The whole project is further guaranteed success by the stupendous playing of the Zurich forces under Nikolaus Harnoncourt. Never has this music sounded as lucid, with its beauty shining out like the colors of an old painting recently stripped of varnish. The soloists, mostly young, sing with exceptional grace and heart-felt simplicity, making this one of the most ravishing versions of this much-recorded opera currently available.
Matti Salminen makes a celebrity appearance as Sarastro, toning down his Wagnerian bass voice to fit the gentler style of late Mozart (as he explains in generous backstage bonus footage). Elena Mosuc makes a vituperative Queen of the Night, giving malicious meaning to Mozart's coloratura passages and at one moment disappearing, appropriately enough for an ice-queen, into a refrigerator.

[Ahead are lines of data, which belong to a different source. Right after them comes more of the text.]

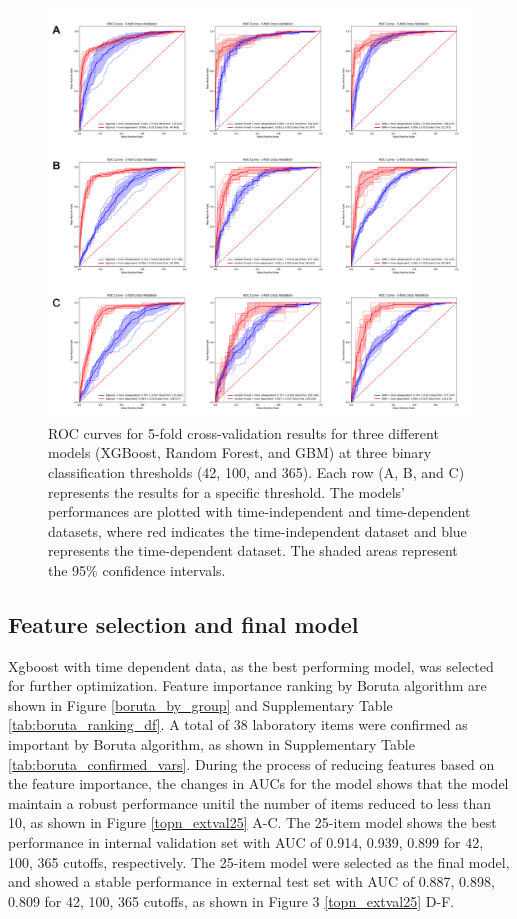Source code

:\documentclass[final,3p,times,authoryear]{elsarticle}
\begin{document}
\begin{figure}[t] 
    \centering 
    \includegraphics[width=\textwidth]{figures/kfoldfirst3.png} 
    \caption{ROC curves for 5-fold cross-validation results for three different models (XGBoost, Random Forest, and GBM) at three binary classification thresholds (42, 100, and 365). Each row (A, B, and C) represents the results for a specific threshold. The models' performances are plotted with time-independent and time-dependent datasets, where red indicates the time-independent dataset and blue represents the time-dependent dataset. The shaded areas represent the 95\% confidence intervals.}\label{kfoldfirst3} 
\end{figure}


\subsection{Feature selection and final model}\label{FinalModel}

Xgboost with time dependent data, as the best performing model, was selected for further optimization. Feature importance ranking by Boruta algorithm are shown in Figure \ref{boruta_by_group} and Supplementary Table \ref{tab:boruta_ranking_df}. A total of 38 laboratory items were confirmed as important by Boruta algorithm, as shown in Supplementary Table \ref{tab:boruta_confirmed_vars}. During the process of reducing features based on the feature importance, the changes in AUCs for the model shows that the model maintain a robust performance unitil the number of items reduced to less than 10, as shown in Figure \ref{topn_extval25} A-C. The 25-item model shows the best performance in internal validation set with AUC of 0.914, 0.939, 0.899 for 42, 100, 365 cutoffs, respectively. The 25-item model were selected as the final model, and showed a stable performance in external test set with AUC of 0.887, 0.898, 0.809 for 42, 100, 365 cutoffs, as shown in Figure 3 \ref{topn_extval25} D-F.
\end{document}
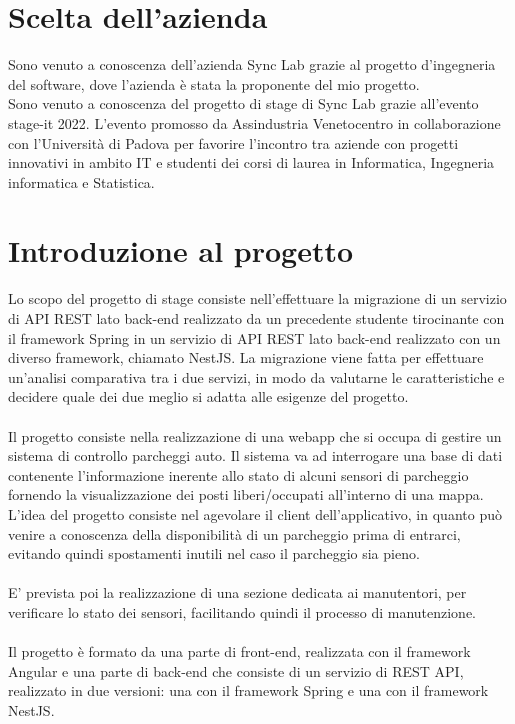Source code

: \section{Scelta dell'azienda}

Sono venuto a conoscenza dell'azienda Sync Lab grazie al progetto d'ingegneria del
software, dove l'azienda è stata la proponente del mio progetto.\\
Sono venuto a conoscenza del progetto di stage di Sync Lab grazie all'evento stage-it 2022. 
L’evento promosso da Assindustria Venetocentro in collaborazione con l’Università 
di Padova per favorire l’incontro tra aziende con progetti innovativi in ambito IT e 
studenti dei corsi di laurea in Informatica, Ingegneria informatica e Statistica.\\


\section{Introduzione al progetto}

Lo scopo del progetto di stage consiste nell'effettuare la migrazione di un servizio di
API REST lato back-end realizzato da un precedente studente tirocinante con il framework
Spring in un servizio di API REST lato back-end realizzato con un diverso framework, chiamato
NestJS. La migrazione viene fatta per effettuare un'analisi comparativa tra i due servizi, in
modo da valutarne le caratteristiche e decidere quale dei due meglio si adatta alle esigenze
del progetto.
\\\\
Il progetto consiste nella realizzazione di una webapp che si occupa di gestire un sistema
di controllo parcheggi auto. Il sistema va ad interrogare una base di dati contenente
l'informazione inerente allo stato di alcuni sensori di parcheggio fornendo la visualizzazione
dei posti liberi/occupati all'interno di una mappa.
\\
L'idea del progetto consiste nel agevolare il client dell'applicativo, in quanto può venire a 
conoscenza della disponibilità di un parcheggio prima di entrarci, evitando quindi
spostamenti inutili nel caso il parcheggio sia pieno.
\\\\
E' prevista poi la realizzazione di una sezione dedicata ai manutentori, per verificare lo 
stato dei sensori, facilitando quindi il processo di manutenzione.
\\\\
Il progetto è formato da una parte di front-end, realizzata con il framework Angular e una 
parte di back-end che consiste di un servizio di REST API, realizzato in due versioni: una 
con il framework Spring e una con il framework NestJS.

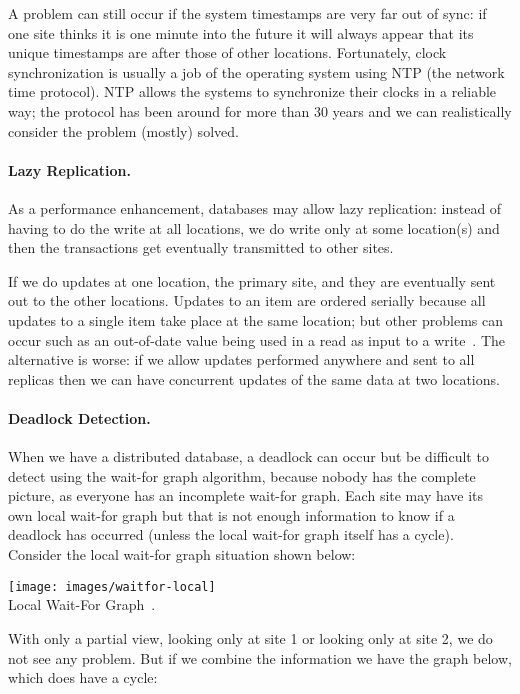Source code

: \documentclass[a4paper]{report}
\begin{document}
A problem can still occur if the system timestamps are very far out of sync: if one site thinks it is one minute into the future it will always appear that its unique timestamps are after those of other locations. Fortunately, clock synchronization is usually a job of the operating system using NTP (the network time protocol). NTP allows the systems to synchronize their clocks in a reliable way; the protocol has been around for more than 30 years and we can realistically consider the problem (mostly) solved.

\paragraph{Lazy Replication.} As a performance enhancement, databases may allow lazy replication: instead of having to do the write at all locations, we do write only at some location(s) and then the transactions get eventually transmitted to other sites.

If we do updates at one location, the primary site, and they are eventually sent out to the other locations. Updates to an item are ordered serially because all updates to a single item take place at the same location; but other problems can occur such as an out-of-date value being used in a read as input to a write~\cite{dsc}. The alternative is worse: if we allow updates performed anywhere and sent to all replicas then we can have concurrent updates of the same data at two locations.

\paragraph{Deadlock Detection.}

When we have a distributed database, a deadlock can occur but be difficult to detect using the wait-for graph algorithm, because nobody has the complete picture, as everyone has an incomplete wait-for graph. Each site may have its own local wait-for graph but that is not enough information to know if a deadlock has occurred (unless the local wait-for graph itself has a cycle). Consider the local wait-for graph situation shown below:

\begin{center}
\texttt{[image: images/waitfor-local]}\\
Local Wait-For Graph~\cite{dsc}.
\end{center}

With only a partial view, looking only at site 1 or looking only at site 2, we do not see any problem. But if we combine the information we have the graph below, which does have a cycle:
\end{document}
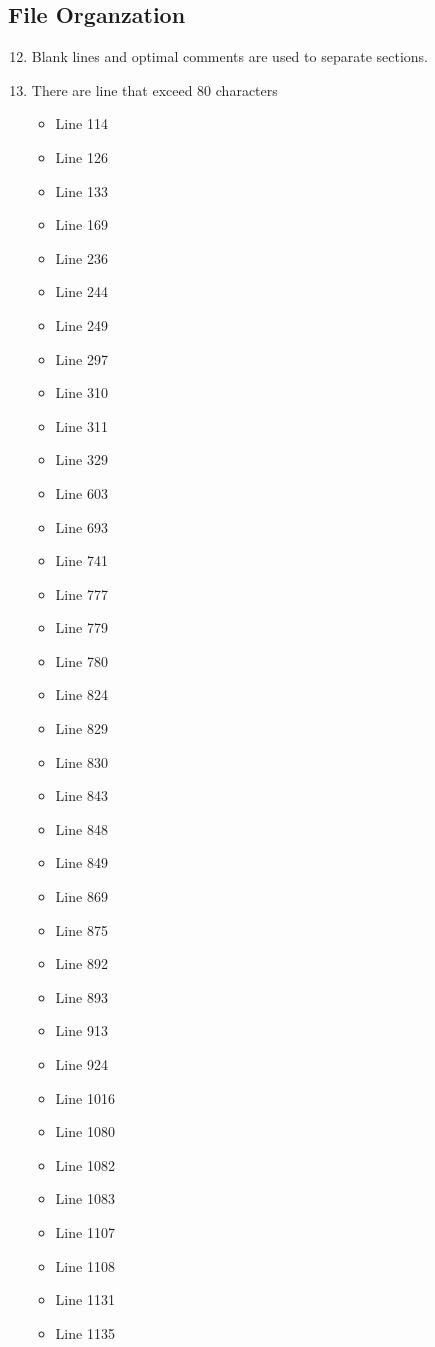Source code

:\subsection{File Organzation}
\begin{enumerate}
	\setcounter{enumi}{11}
	\item Blank lines and optimal comments are used to separate sections.
	\item There are line that exceed 80 characters
	\begin{itemize}
		\item Line 114
		\item Line 126
		\item Line 133
		\item Line 169
		\item Line 236
		\item Line 244
		\item Line 249
		\item Line 297
		\item Line 310
		\item Line 311
		\item Line 329
		\item Line 603
		\item Line 693
		\item Line 741
		\item Line 777
		\item Line 779
		\item Line 780
		\item Line 824
		\item Line 829
		\item Line 830
		\item Line 843
		\item Line 848
		\item Line 849
		\item Line 869
		\item Line 875
		\item Line 892
		\item Line 893
		\item Line 913
		\item Line 924
		\item Line 1016
		\item Line 1080
		\item Line 1082
		\item Line 1083
		\item Line 1107
		\item Line 1108
		\item Line 1131
		\item Line 1135

\end{itemize}
\end{enumerate}
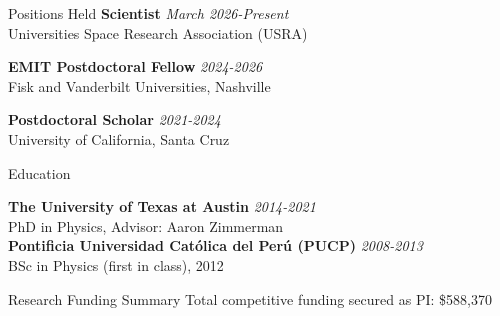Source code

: \documentclass{resume}
\begin{document}



\begin{rSection}{Positions Held}\vspace{0.4cm}
{\bf Scientist} \hfill {\em March 2026-Present}
\\ Universities Space Research Association (USRA)

{\bf EMIT Postdoctoral Fellow} \hfill {\em 2024-2026}
\\ Fisk and Vanderbilt Universities, Nashville

{\bf Postdoctoral Scholar} \hfill {\em 2021-2024}
\\ University of California, Santa Cruz
\end{rSection}
\begin{rSection}{Education}\vspace{0.4cm}


{\bf The University of Texas at Austin} \hfill {\em 2014-2021} 
\\ PhD in Physics, Advisor: Aaron Zimmerman
\\

{\bf Pontificia Universidad Cat\'{o}lica del Per\'{u} (PUCP)} \hfill {\em 2008-2013} 
\\ BSc in Physics (first in class), 2012
\end{rSection}

\begin{rSection}{Research Funding Summary}\vspace{0.4cm}
Total competitive funding secured as PI: \$588,370
\end{rSection}
\end{document}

The youngster soloists are all excellent. Ruben Drole (Papageno) proves the crowd-pleaser, as effective as an understated actor in his spoken text as he is a singer. All the dialogue, often cut down, appears to be included in this version.
This unexpectedly moving production represents a profound reading of Mozart's Zoroastrian masterpiece, suggesting that the human spirit can overcome even global capitalism. If you want to treat yourself to a real Christmas present, try this pair of intensely enjoyable DVDs.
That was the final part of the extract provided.